The story focuses on the relationship between Thatcher and Geoffrey Howe (Paul Bradley), Foreign Secretary, the influence of his wife Elspeth (Carol Royle) and the events which ultimately led to Howe’s resignation from the government. Jonathan Maitland who wrote the piece decided on the title Dead Sheep following a statement made by Denis Healey “being attacked by Geoffrey Howe is like being savaged by a dead sheep”. Howe’s charisma, or lack there of is certainly put under scrutiny as he blends in benignly and serves Thatcher obediently until they lock horns on the subject of Europe. His fate is sealed, as a change in the cabinet is instigated by the Prime Minister and Howe is relegated to Deputy Prime Minister. His wife, Elspeth remains at his side, her own principles unwavering as she campaigns for rights for women and the homeless. In fact, the play explores the relationship between Margaret and Elspeth, from their hand shake which the latter would not be ‘moved’ by, to Mrs Thatcher’s enquiries about her welfare, through clenched teeth, during interactions with Geoffrey.
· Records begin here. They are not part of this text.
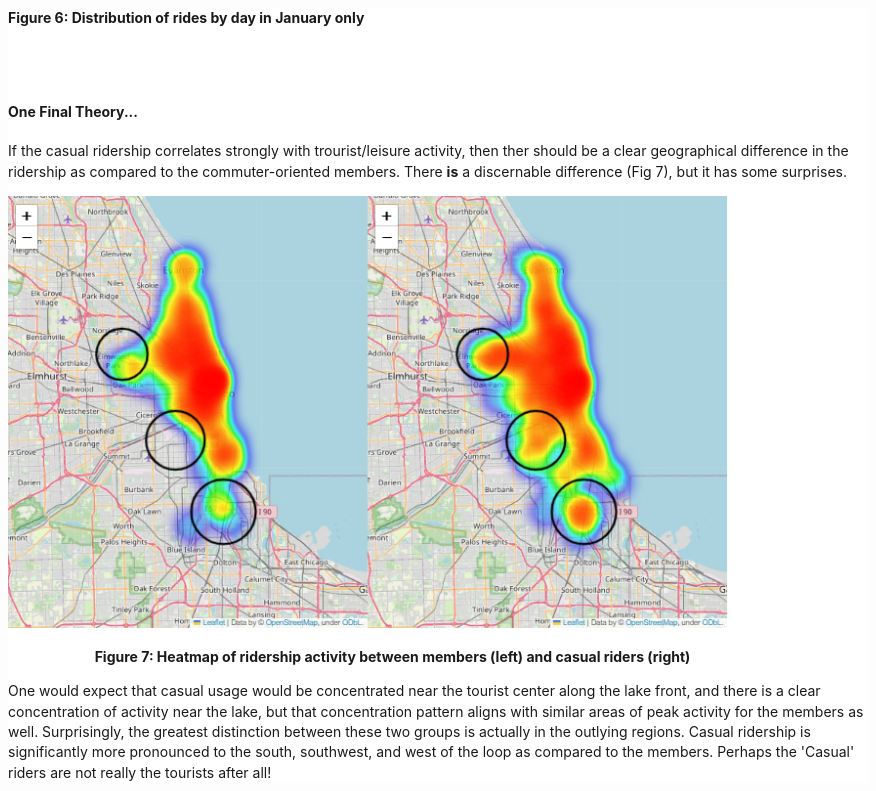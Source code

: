 <strong>Figure 6: Distribution of rides by day in January only</strong></p>

<br><br>
#### One Final Theory...

If the casual ridership correlates strongly with trourist/leisure activity, then ther should be a clear geographical difference in the ridership as compared to the commuter-oriented members. There **is** a discernable difference (Fig 7), but it has some surprises.

<img src="/Bikes_Chicago/heat_circles_1.png" width=720>
<p style="text-align: left;">
&nbsp;&nbsp;&nbsp;&nbsp;&nbsp;&nbsp;&nbsp;&nbsp;&nbsp;&nbsp;
&nbsp;&nbsp;&nbsp;&nbsp;&nbsp;&nbsp;&nbsp;&nbsp;&nbsp;&nbsp;
<strong>Figure 7: Heatmap of ridership activity between members (left) and casual riders (right)</strong></p>

One would expect that casual usage would be concentrated near the tourist center along the lake front, and there is a clear concentration of activity near the lake, but that concentration pattern aligns with similar areas of peak activity for the members as well. Surprisingly, the greatest distinction between these two groups is actually in the outlying regions. Casual ridership is significantly more pronounced to the south, southwest, and west of the loop as compared to the members. Perhaps the 'Casual' riders are not really the tourists after all!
The cast are a delightful combined force, this is an ensemble piece, regardless of the dominance of The Prime Minister who could not have been played by anyone better than Nallon. His portrayal of her is quite disconcerting in the nicest possible way, from the steely glare to the familiar gait, plus the voice is perfectly mimicked. Paul Bradley is a fantastic choice for the role of Geoffrey, he has the ability to adapt the character depending on the scenario and seemed a natural in the role. Carol Royle was wonderfully dominant and supportive as Elspeth, she and Bradley formed a formidable duo and her interactions with Nallon were a work of art. One of Royle’s strengths is conveying so much without saying a word. Christopher Villiers took on a range of characters, including Bernard Ingham, who he particularly delighted the audience with his portrayal of. Graham Seed played each of his many roles brilliantly, he moved seamlessly between Ian Gow, Nigel Lawson and Minister 3 and at no point did I question which one he was. John Wark was similarly able and his performance as Brian Walden was a real highlight.
Ian Talbot OBE has directed an important piece of theatre, innovatively and creatively. The set design is quite something, too, it envelopes the piece and although it’s a fairly static backdrop, it lends itself to the various scenes.
There is a good deal of humour injected into the play, all of the cast have comic timing which matches the pace of the script. Despite the casting of a Spitting Image impersonator in an iconic role, the character is not exaggerated, and at no point did I consider that this was a man playing a woman, either. It’s worth noting that although It’s set in the 80’s, the topics raised are as current today as they were back then and that is one of the many strengths that Dead Sheep has to offer.